La proposta arriva alla fine. Via libera al federalismo fiscale accompagnato dal Senato delle regioni e dalla riforma della legge elettorale. Il destinatario è Umberto Bossi e Gianfranco Fini si rivolge a lui definendolo «il governo». Il neopresidente già dimissionario di Fli lancia la sua offerta all'indomani della nota con cui il Quirinale, per la prima volta, ha parlato esplicitamente di elezioni anticipate qualora nonn cessi lo scontro politico-istituzionale in atto. Una posizione che ha scatenato la reazione della stampa vicina al premier, la quale ha attaccato Giorgio Napolitano definendolo «peggio di Scalfaro». Lo scontro è passato dai magistrati al Colle.
Fini tenta il Carroccio sul terreno più caro
È in questo contesto che va inserita la proposta, altrimenti non nuova, di Fini. Il presidente della Camera chiede alla Lega di prendere posizione. Finora il Carroccio non ha mai allentato il vincolo di fedeltà con l'alleato. Bossi ha però anche mostrato di non volersi immischiare più di tanto. Dice che i pm esagerano ma anche Berlusconi ha le sue colpe. E soprattutto il leader della Lega ha mostrato grande attenzione al rapporto con il Quirinale. Ora però tutto ciò potrebbe non bastare più. Ed è su questo che gioca Fini.
La richiesta di dimissioni al premier? Solo un pretesto
Del resto era l'unica carta spendibile da parte del leader di Fli. La sfida alle dimissioni contestuali lanciata al Cavaliere, quel ricordargli che se lui è presidente della Camera grazie al sostegno degli ex alleati, Berlusconi siede a palazzo Chigi per «qualche milione di voti» finiani, è stato solo un espediente. Un modo per sottolineare che il Cavaliere, per ragioni del tutto «personali», non può permettersi di lasciare la presidenza del Consiglio mentre «io non ho alcun problema a uscire da Montecitorio».

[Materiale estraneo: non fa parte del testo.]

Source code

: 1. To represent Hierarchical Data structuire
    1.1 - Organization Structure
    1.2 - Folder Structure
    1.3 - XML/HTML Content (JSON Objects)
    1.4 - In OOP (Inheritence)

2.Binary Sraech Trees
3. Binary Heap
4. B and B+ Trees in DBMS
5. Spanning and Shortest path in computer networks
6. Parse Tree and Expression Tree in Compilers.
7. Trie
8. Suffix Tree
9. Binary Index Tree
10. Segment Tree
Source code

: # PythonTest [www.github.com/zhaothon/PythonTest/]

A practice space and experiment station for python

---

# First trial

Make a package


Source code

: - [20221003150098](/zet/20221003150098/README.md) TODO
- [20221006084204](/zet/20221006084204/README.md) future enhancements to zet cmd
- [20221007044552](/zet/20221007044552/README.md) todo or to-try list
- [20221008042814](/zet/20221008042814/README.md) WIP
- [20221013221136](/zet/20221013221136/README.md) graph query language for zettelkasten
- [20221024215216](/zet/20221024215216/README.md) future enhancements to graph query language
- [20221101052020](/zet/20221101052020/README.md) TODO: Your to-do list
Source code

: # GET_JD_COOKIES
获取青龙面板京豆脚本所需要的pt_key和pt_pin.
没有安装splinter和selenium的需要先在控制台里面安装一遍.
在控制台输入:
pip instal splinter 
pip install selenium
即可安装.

I colonnelli già inguaiano il nuovo partito
Stilettate buone per fare scattare in piedi la platea e anche per rassicurarla su un progetto, quello di Futuro e libertà, che appena nato mostra già crepe evidenti: alla chiusura dell'assemblea costituente Fini non ha potuto infatti ufficializzare l'organigramma del partito al centro ancora delle faide interne, tra chi vorrebbe Italo Bocchino numero due di Fli e gli altri preoccupati del troppo potere del capogruppo di Montecitorio. Per un partito che guarda anche nel nome al «futuro» sa tanto di vecchio. Forse è per questo che al termine del suo lungo intervento Fini si è guardato bene dallo stringere le mani protese dei suoi nuovi colonnelli, preferendo come foto ricordo di questa assemblea costituente il centinaio di giovani seduti sulla collina di prato pronto alle sue spalle.